I have released a new Django podcast about learning Django. This new podcast, Django Riffs, is available at djangoriffs.com.

Publish to DEV automatically with GitHub Actions

DEV is a great community for developer content. If you have articles that you don’t want live all at once, how can you publish on a schedule automatically? In this article, let’s use GitHub Actions to get your content online on your timeline.

GitHub Actions is a way to run code on GitHub’s servers. The service is effectively a Continuous Integration (CI) service from GitHub. To use GitHub Actions, we create a workflow in a Git repository. That workflow contains all the steps to run the code we care about.

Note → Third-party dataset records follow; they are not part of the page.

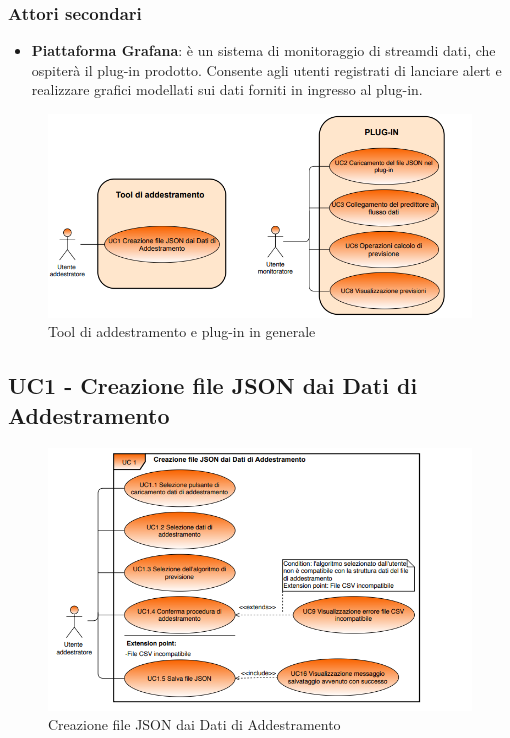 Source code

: 	\subsubsection{Attori secondari}
	\begin{itemize}
		\item\textbf{Piattaforma Grafana}: è un sistema di monitoraggio di stream\glo di dati, che ospiterà il plug-in prodotto. Consente agli utenti registrati di lanciare alert e realizzare grafici modellati sui dati forniti in ingresso al plug-in.
 	\end{itemize}

\begin{figure}[H]
		\centering
		\includegraphics[scale=0.80]{../Analisi_dei_requisiti/img/Diagrammi_UML/tool_e_plug-in.png}
		\caption{Tool di addestramento e plug-in in generale}
	\end{figure}

	\label{par:UC1}
	\subsection{UC1 - Creazione file JSON dai Dati di Addestramento}

	\begin{figure}[H]
		\centering
		\includegraphics[scale=0.70]{../Analisi_dei_requisiti/img/Diagrammi_UML/UC1_tool_di_addestramento.png}
		\caption{Creazione file JSON dai Dati di Addestramento}
	\end{figure}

To publish to DEV, we can:

  1. Use a workflow…
  2. To read a publishing schedule we create…
  3. And check the current time…
  4. And publish an article to DEV if the publish date is in the past.

Before we get to the workflow, let’s look at the code that will run.

Creating a schedule

The first step in this whole process is to create a publishing schedule that our script can read. Minimally, that requires two types of data from a list of articles:

  1. The ID of the article
  2. The datetime to publish at

So, where do we get those things?

The first datum comes from your actual unpublished articles. From my observation, the DEV website does not expose this ID in an obvious fashion from the UI, but it’s not hard to find.

From your unpublished article page, view the source of the page. In both Firefox and Chrome, you can get to this by selecting “View Page Source” when you right click somewhere on the page.

View Page Source on Firefox

View Page Source on Firefox

On the source page, search for article-id with Ctrl+F (or Cmd+F on macOS). You should find a number value like 168727.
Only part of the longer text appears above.